Ce mercredi matin, alors que Juliette Binoche épatait dans Ouistreham d'Emmanuel Carrère en ouverture de la Quinzaine des Réalisateurs, Gérard Depardieu, tout aussi absent de la Croisette que sa consoeur, lançait la Semaine de la Critique dans un brillant auto-portrait dans Robuste de Constance Meyer.

Hubert Heyrendt, à Cannes
Gérard Depardieu, une grande carcasse fragile en ouverture de la Semaine de la Critique
©D.R.

Ce mercredi matin, La Semaine de la critique s'est ouverte avec Robuste, premier long métrage de la Française Constance Meyer mettant en scène un Gérard Depardieu plus vrai que nature dans un exercice d'autodérision drôle, poétique et émouvant.

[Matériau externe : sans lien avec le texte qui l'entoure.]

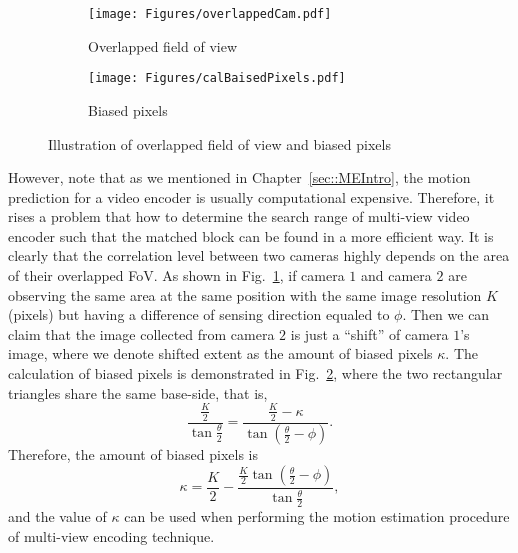 \begin{figure}
\begin{center}
\begin{subfigure}[b]{0.65\columnwidth}
\texttt{[image: Figures/overlappedCam.pdf]}
\caption{\label{fig::overlappedCam}Overlapped field of view}
\end{subfigure}
\begin{subfigure}[b]{0.5\columnwidth}
\texttt{[image: Figures/calBaisedPixels.pdf]}
\caption{\label{fig::calBaisedPixels}Biased pixels}
\end{subfigure}
\caption{\label{fig::overlappedAndBaised}Illustration of overlapped field of view and biased pixels}
\end{center}
\end{figure}
%
However, note that as we mentioned in Chapter~\ref{sec::MEIntro}, the motion prediction for a video encoder is usually computational expensive.
Therefore, it rises a problem that how to determine the search range of multi-view video encoder such that the matched block can be found in a more efficient way.
It is clearly that the correlation level between two cameras highly depends on the area of their overlapped FoV.
As shown in Fig.~\ref{fig::overlappedCam}, if camera $1$ and camera $2$ are observing the same area at the same position with the same image resolution $K$ (pixels) but having a difference of sensing direction equaled to $\phi$.
Then we can claim that the image collected from camera $2$ is just a ``shift'' of camera $1$'s image, where we denote shifted extent as the amount of biased pixels $\kappa$.
The calculation of biased pixels is demonstrated in Fig.~\ref{fig::calBaisedPixels}, where the two rectangular triangles share the same base-side, that is,
\begin{equation}
\frac{\frac{K}{2}}{\tan \frac{\theta}{2}} = \frac{\frac{K}{2}-\kappa}{\tan(\frac{\theta}{2}-\phi)}.
\label{eq::calBiasedPixels}
\end{equation}
Therefore, the amount of biased pixels is
\begin{equation}
\kappa = \frac{K}{2} - \frac{\frac{K}{2} \tan(\frac{\theta}{2}-\phi) }{\tan \frac{\theta}{2}},
\label{eq::biasedPixels}
\end{equation}
and the value of $\kappa$ can be used when performing the motion estimation procedure of multi-view encoding technique.
%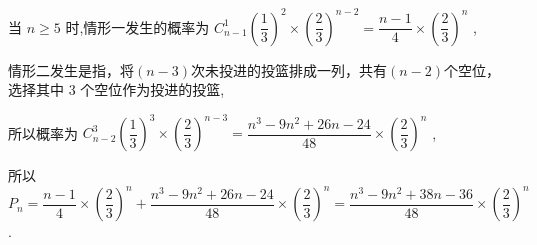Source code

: \begin{enumerate}
\begin{enumerate}
\begin{jieda}
\begin{enumerate}
                当 $n \geq  5$ 时,情形一发生的概率为 ${{C}}_{n - 1}^{1}{\left( \dfrac{1}{3}\right) }^{2} \times  {\left( \dfrac{2}{3}\right) }^{n - 2} = \dfrac{n - 1}{4} \times  {\left( \dfrac{2}{3}\right) }^{n}$ ,
                
                情形二发生是指，将$(n - 3)$次未投进的投篮排成一列，共有$(n - 2)$个空位，选择其中 3 个空位作为投进的投篮,
                
                所以概率为 ${{C}}_{n - 2}^{3}{\left( \dfrac{1}{3}\right) }^{3} \times  {\left( \dfrac{2}{3}\right) }^{n - 3} = \dfrac{{n}^{3} - 9{n}^{2} + {26n} - {24}}{48} \times  {\left( \dfrac{2}{3}\right) }^{n}$ ,
                
                所以 ${P}_{n} = \dfrac{n - 1}{4} \times  {\left( \dfrac{2}{3}\right) }^{n} + \dfrac{{n}^{3} - 9{n}^{2} + {26n} - {24}}{48} \times  {\left( \dfrac{2}{3}\right) }^{n} = \dfrac{{n}^{3} - 9{n}^{2} + {38n} - {36}}{48} \times  {\left( \dfrac{2}{3}\right) }^{n}$ .
                

\end{enumerate}
\end{jieda}
\end{enumerate}
\end{enumerate}
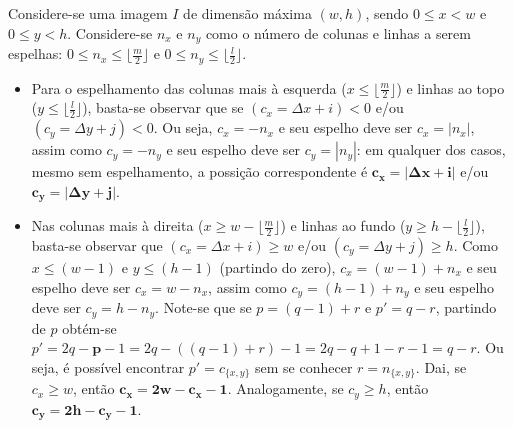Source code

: Considere-se uma imagem $I$ de dimensão máxima $(w, h)$, 
sendo $0 \le x < w$ e $0 \le y < h$.
Considere-se $n_x$ e $n_y$ como o número de colunas e linhas a serem espelhas:
$0 \le n_x \le \lfloor\frac{m}{2}\rfloor$ e 
$0 \le n_y \le \lfloor\frac{l}{2}\rfloor$.


\begin{itemize}
\item 
Para o espelhamento das colunas mais à esquerda 
($x \le \lfloor\frac{m}{2}\rfloor$) e linhas ao topo 
($y \le \lfloor\frac{l}{2}\rfloor$), 
basta-se observar que se 
$(c_x = \Delta{x} + i) < 0 $ e/ou 
$(c_y = \Delta{y} + j) < 0$.
Ou seja,
$c_x = -n_x$ e seu espelho deve ser $c_x = |n_x|$, assim como
$c_y = -n_y$ e seu espelho deve ser $c_y = |n_y|$:
em qualquer dos casos, mesmo sem espelhamento, a possição correspondente é 
$\mathbf{c_x = |\Delta{x} + i|}$ e/ou
$\mathbf{c_y = |\Delta{y} + j|}$.

\item
Nas colunas mais à direita 
($x \ge w - \lfloor\frac{m}{2}\rfloor$) e linhas ao fundo 
($y \ge h - \lfloor\frac{l}{2}\rfloor$), 
basta-se observar que 
$(c_x = \Delta{x} + i) \ge w$ e/ou 
$(c_y = \Delta{y} + j) \ge h$.
Como $x \le (w - 1)$ e $y \le (h - 1)$ (partindo do zero),
$c_x = (w - 1) + n_x$ e seu espelho deve ser $c_x = w - n_x$, assim como
$c_y = (h - 1) + n_y$ e seu espelho deve ser $c_y = h - n_y$.
Note-se que se $p = (q - 1) + r$ e $p' = q - r$, 
partindo de $p$ obtém-se 
$p' = 2q - \mathbf{p} - 1 = 2q - ((q - 1) + r) - 1 = 2q - q + 1 - r - 1 = q - r$.
Ou seja, é possível encontrar $p' = c_{\{x,y\}}$ 
sem se conhecer $r = n_{\{x,y\}}$.
Dai, se $c_x \ge w$, então $\mathbf{c_x = 2w - c_x - 1}$.
Analogamente, se $c_y \ge h$, então $\mathbf{c_y = 2h - c_y - 1}$.

\end{itemize}


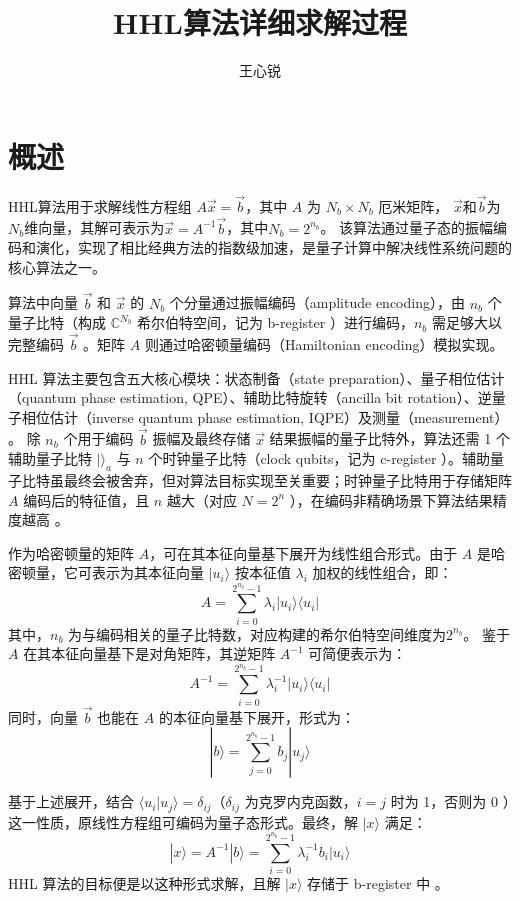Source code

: \documentclass{article}
\title{HHL算法详细求解过程}
\author{王心锐}
\begin{document}
\maketitle

\section{概述}
HHL算法用于求解线性方程组 \( A\vec{x} = \vec{b} \)，其中 \( A \) 为 \( N_b \times N_b \) 厄米矩阵，
\(\vec{x}\)和\(\vec{b}\)为\( N_b \)维向量，其解可表示为\( \vec{x} = A^{-1}\vec{b} \)，其中\( N_b=2^{n_b} \)。
该算法通过量子态的振幅编码和演化，实现了相比经典方法的指数级加速，是量子计算中解决线性系统问题的核心算法之一。

算法中向量 \(\vec{b}\) 和 \(\vec{x}\) 的 \(N_b\) 个分量通过振幅编码（amplitude encoding），由 \(n_b\) 个量子比特（构成 \(\mathbb{C}^{N_b}\) 希尔伯特空间，记为 b-register ）进行编码，\(n_b\) 需足够大以完整编码 \(\vec{b}\) 。矩阵 \(A\) 则通过哈密顿量编码（Hamiltonian encoding）模拟实现。

HHL 算法主要包含五大核心模块：状态制备（state preparation）、量子相位估计（quantum phase estimation, QPE）、辅助比特旋转（ancilla bit rotation）、逆量子相位估计（inverse quantum phase estimation, IQPE）及测量（measurement） 。
除 \(n_b\) 个用于编码 \(\vec{b}\) 振幅及最终存储 \(\vec{x}\) 结果振幅的量子比特外，算法还需 1 个辅助量子比特 \(|\rangle_a\) 与 \(n\) 个时钟量子比特（clock qubits，记为 c-register ）。辅助量子比特虽最终会被舍弃，但对算法目标实现至关重要；时钟量子比特用于存储矩阵 \(A\) 编码后的特征值，且 \(n\) 越大（对应 \(N = 2^n\) ），在编码非精确场景下算法结果精度越高 。 

作为哈密顿量的矩阵 \(A\)，可在其本征向量基下展开为线性组合形式。由于 \(A\) 是哈密顿量，它可表示为其本征向量 \(|u_i\rangle\) 按本征值 \(\lambda_i\) 加权的线性组合，即：
\[A = \sum_{i=0}^{2^{n_b}-1} \lambda_i |u_i\rangle \langle u_i|\]
其中，\(n_b\) 为与编码相关的量子比特数，对应构建的希尔伯特空间维度为\(2^{n_b}\)。
鉴于 \(A\) 在其本征向量基下是对角矩阵，其逆矩阵 \(A^{-1}\) 可简便表示为：
\[A^{-1} = \sum_{i=0}^{2^{n_b}-1} \lambda_i^{-1} |u_i\rangle \langle u_i|\]
同时，向量 \(\vec{b}\) 也能在 \(A\) 的本征向量基下展开，形式为：
\[|b\rangle = \sum_{j=0}^{2^{n_b}-1} b_j |u_j\rangle\]

基于上述展开，结合 \(\langle u_i|u_j\rangle = \delta_{ij}\)（\(\delta_{ij}\) 为克罗内克函数，\(i = j\) 时为 1，否则为 0 ）这一性质，原线性方程组可编码为量子态形式。最终，解 \(|x\rangle\) 满足：
\[|x\rangle = A^{-1} |b\rangle = \sum_{i=0}^{2^{n_b}-1} \lambda_i^{-1} b_i |u_i\rangle\]
HHL 算法的目标便是以这种形式求解，且解 \(|x\rangle\) 存储于 b-register 中 。
\end{document}
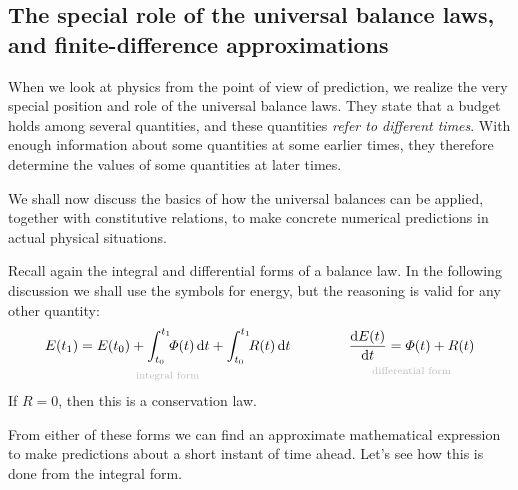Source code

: \documentclass[a4paper,12pt,%
onecolumn,oneside,%
british%
]{memoir}
\newcommand*{\di}{\mathrm{d}}%
\renewcommand*{\|}[1][]{\nonscript\:#1\vert\nonscript\:\mathopen{}}
\newcommand*{\yti}{t_{0}}
\newcommand*{\ytf}{t_{1}}
\newcommand*{\yE}{E}
\newcommand*{\yH}{\varPhi}%
\newcommand*{\yR}{R}%
\begin{document}
\subsection{The special role of the universal balance laws, and finite-difference approximations}
\label{sec:forecast_balances}

When we look at physics from the point of view of prediction, we realize the very special position and role of the universal balance laws. They state that a budget holds among several quantities, and these quantities \emph{refer to different times}. With enough information about some quantities at some earlier times, they therefore determine the values of some quantities at later times.

We shall now discuss the basics of how the universal balances can be applied, together with constitutive relations, to make concrete numerical predictions in actual physical situations.

\smallskip


Recall again the integral and differential forms of a balance law. In the following discussion we shall use the symbols for energy, but the reasoning is valid for any other quantity:
\begin{equation*}
      \underbracket[0pt]{\yE(\ytf) = \yE(\yti) + \int_{\yti}^{\ytf}\!\!\yH(t)\,\di t + \int_{\yti}^{\ytf}\!\!\yR(t)\,\di t}_{\mathclap{\text{\color{grey}integral form}}}
      \qquad%
      \qquad
      \underbracket[0pt]{\frac{\di\yE(t)}{\di t} = \yH(t) + \yR(t)}_{\mathclap{\text{\color{grey}differential form}}}
\end{equation*}
If $\yR=0$, then this is a conservation law.

From either of these forms we can find an approximate mathematical expression to make predictions about a short instant of time ahead. Let's see how this is done from the integral form.
\end{document}
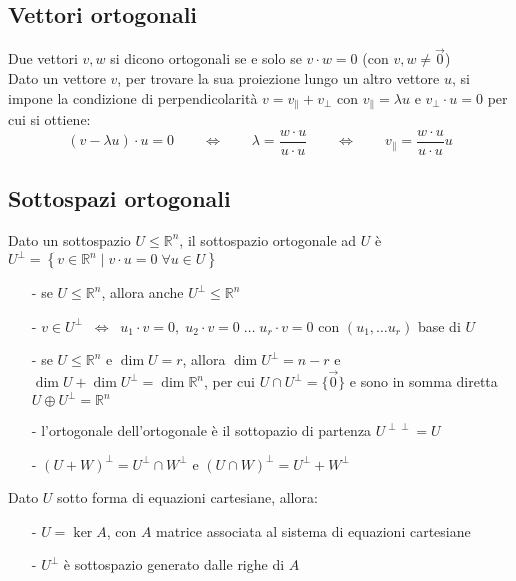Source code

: \documentclass[a4paper]{article}
\begin{document}
\subsection{Vettori ortogonali}
Due vettori \(v,w\) si dicono ortogonali se e solo se \(v \cdot w = 0\) (con \(v, w \neq \vec{0}\)) \\
Dato un vettore \(v\), per trovare la sua proiezione lungo un altro vettore \(u\), si impone la condizione di perpendicolarità
\(v = v_\parallel + v_\perp\) con \(v_\parallel = \lambda u\) e \(v_\perp \cdot u = 0\) per cui si ottiene:
\[(v - \lambda u) \cdot u = 0 \qquad \Leftrightarrow \qquad \lambda = \frac{w \cdot u}{u \cdot u} \qquad \Leftrightarrow \qquad v_\parallel = \frac{w \cdot u}{u \cdot u} u\]

\newpage

\subsection{Sottospazi ortogonali}
Dato un sottospazio \(U \leq \mathbb{R}^n\), il sottospazio ortogonale ad \(U\) è \(U^\perp = \left\{ v \in \mathbb{R}^n \; | \; v \cdot u = 0 \; \forall u \in U \right\}\)
\begin{itemize}[topsep=3pt, itemsep=0pt]
	\item[-] se \(U \leq \mathbb{R}^n\), allora anche \(U^\perp \leq \mathbb{R}^n\)
	\item[-] \(v \in U^\perp \;\; \Leftrightarrow \;\; u_1 \cdot v = 0, \; u_2 \cdot v = 0 \; \dots \; u_r \cdot v = 0\) con \((u_1, \dots u_r)\) base di \(U\)
	\item[-] se \(U \leq \mathbb{R}^n\) e \(\dim U = r\), allora \(\dim U^\perp = n-r\) e \(\dim U + \dim U^\perp = \dim \mathbb{R}^n\), per cui \(U \cap U^\perp = \{ \vec{0} \}\)
	e sono in somma diretta \(U \oplus U^\perp = \mathbb{R}^n\)
	\item[-] l'ortogonale dell'ortogonale è il sottopazio di partenza \(U^{\perp\perp} = U\)
	\item[-] \((U+W)^\perp = U^\perp \cap W^\perp\) e \((U \cap W)^\perp = U^\perp + W^\perp\)
\end{itemize}
Dato \(U\) sotto forma di equazioni cartesiane, allora:
\begin{itemize}[topsep=3pt, itemsep=0pt]
	\item[-] \(U = \ker A\), con \(A\) matrice associata al sistema di equazioni cartesiane
	\item[-] \(U^\perp\) è sottospazio generato dalle righe di \(A\)
\end{itemize}
\end{document}

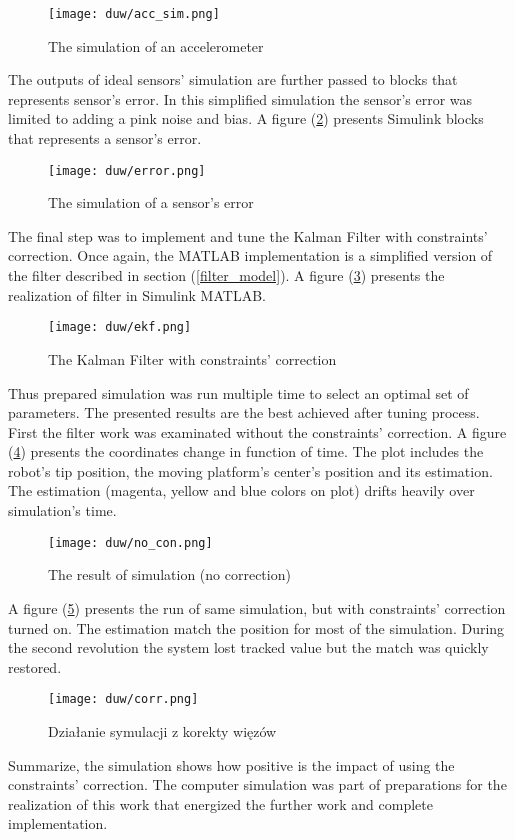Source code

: \begin{figure}[!h]
	\centering
	\texttt{[image: duw/acc\_sim.png]}
	\caption{The simulation of an accelerometer}
	\label{acc_sym}
\end{figure}

The outputs of ideal sensors' simulation are further passed to blocks that represents sensor's error. In this simplified simulation the sensor's error was limited to adding a pink noise and bias. A figure (\ref{error_sensor}) presents Simulink blocks that represents a sensor's error.

\begin{figure}[!h]
	\centering
	\texttt{[image: duw/error.png]}
	\caption{The simulation of a sensor's error}
	\label{error_sensor}
\end{figure}

The final step was to implement and tune the Kalman Filter with constraints' correction. Once again, the MATLAB implementation is a simplified version of the filter described in section (\ref{filter_model}). A figure (\ref{ekf_sim}) presents the realization of filter in Simulink MATLAB.

\begin{figure}[!h]
	\centering
	\texttt{[image: duw/ekf.png]}
	\caption{The Kalman Filter with constraints' correction}
	\label{ekf_sim}
\end{figure}

Thus prepared simulation was run multiple time to select an optimal set of parameters. The presented results are the best achieved after tuning process. First the filter work was examinated without the constraints' correction. A figure (\ref{no_con}) presents the coordinates change in function of time. The plot includes the robot's tip position, the moving platform's center's position and its estimation. The estimation (magenta, yellow and blue colors on plot) drifts heavily over simulation's time.

\begin{figure}[!h]
	\centering
	\texttt{[image: duw/no\_con.png]}
	\caption{The result of simulation (no correction)}
	\label{no_con}
\end{figure}

A figure (\ref{corr}) presents the run of same simulation, but with constraints' correction turned on. 
The estimation match the position for most of the simulation. During the second revolution the system lost tracked value but the match was quickly restored.

\begin{figure}[!h]
	\centering
	\texttt{[image: duw/corr.png]}
	\caption{Działanie symulacji z korekty więzów}
	\label{corr}
\end{figure}

\newpage
Summarize, the simulation shows how positive is the impact of using the constraints' correction. The computer simulation was part of preparations for the realization of this work that energized the further work and complete implementation.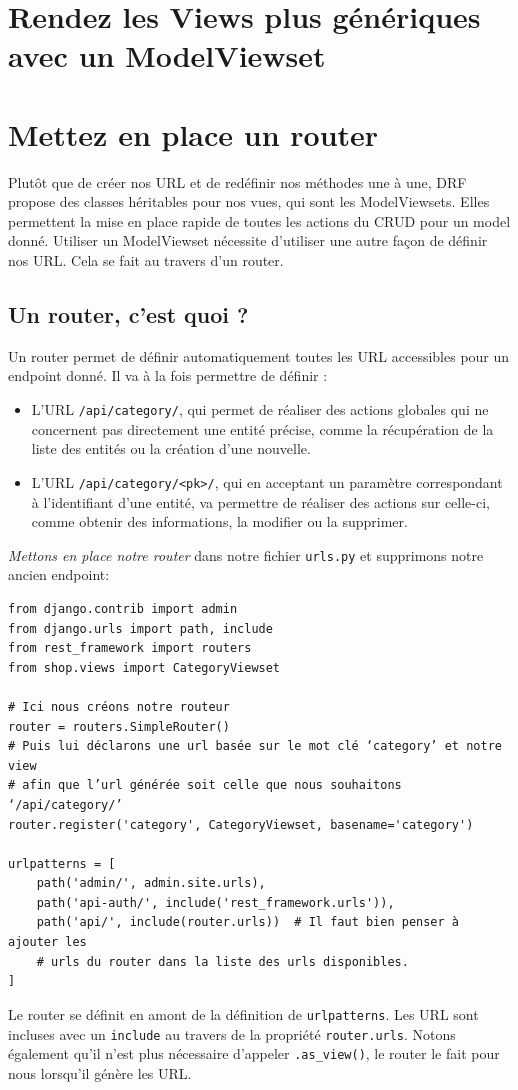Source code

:\section{Rendez les Views plus génériques avec un ModelViewset}
\section{Mettez en place un {\color{monOrange}router}}
Plutôt que de créer nos URL et de redéfinir nos méthodes une à une, DRF propose des classes héritables pour nos vues, qui sont les {\color{monOrange}ModelViewsets}. Elles permettent la mise en place rapide de toutes les actions du CRUD pour un model donné. Utiliser un ModelViewset nécessite d’utiliser une autre façon de définir nos URL. Cela se fait au travers d’un {\color{monOrange}router}.
\subsection*{Un router, c’est quoi ?}
Un router permet de définir automatiquement toutes les URL accessibles pour un endpoint donné. Il va à la fois permettre de définir :
\begin{itemize}
\item L’URL  {\tt /api/category/}, qui permet de réaliser des actions globales qui ne concernent pas directement une entité précise, comme la récupération de la liste des entités ou la création d’une nouvelle.
\item L’URL  {\tt /api/category/<pk>/}, qui en acceptant un paramètre correspondant à l’identifiant d’une entité, va permettre de réaliser des actions sur celle-ci, comme obtenir des informations, la modifier ou la supprimer.
\end{itemize}
{\em Mettons en place notre {\color{monOrange}router}} dans notre fichier {\tt urls.py}  et supprimons notre ancien {\color{monOrange}endpoint}: 
\begin{verbatim}
from django.contrib import admin
from django.urls import path, include
from rest_framework import routers
from shop.views import CategoryViewset
 
# Ici nous créons notre routeur
router = routers.SimpleRouter()
# Puis lui déclarons une url basée sur le mot clé ‘category’ et notre view
# afin que l’url générée soit celle que nous souhaitons ‘/api/category/’
router.register('category', CategoryViewset, basename='category')
 
urlpatterns = [
    path('admin/', admin.site.urls),
    path('api-auth/', include('rest_framework.urls')),
    path('api/', include(router.urls))  # Il faut bien penser à ajouter les 
    # urls du router dans la liste des urls disponibles.
]
\end{verbatim}
Le router se définit en amont de la définition de  {\tt urlpatterns}. Les URL sont incluses avec un  {\tt include}  au travers de la propriété  {\tt router.urls}. Notons également qu’il n’est plus nécessaire d'appeler  {\tt .as\_view()}, le router le fait pour nous lorsqu’il génère les URL.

La jeune réalisatrice avait déjà fait tourner la star pachydermique dans son court métrage Rhapsody en 2015. Depardieu y campait un sexagénaire vivant seul dans un petit appartement d'une tour anonyme. Robuste explore à nouveau le thème de la solitude, mais cette fois celle de Georges, une star capricieuse, incapable de se prendre en charge, alors qu'elle vient de renoncer sans préavis au tournage d'un gros film de studio américain... Alors que tout le monde est réuni chez lui pour des essais costumes pour son prochain film, il préfère laisser tout le monde en plan. "Bon, je dois y aller. Je suis pressé. Il y a du rosbif au frigo si vous voulez..."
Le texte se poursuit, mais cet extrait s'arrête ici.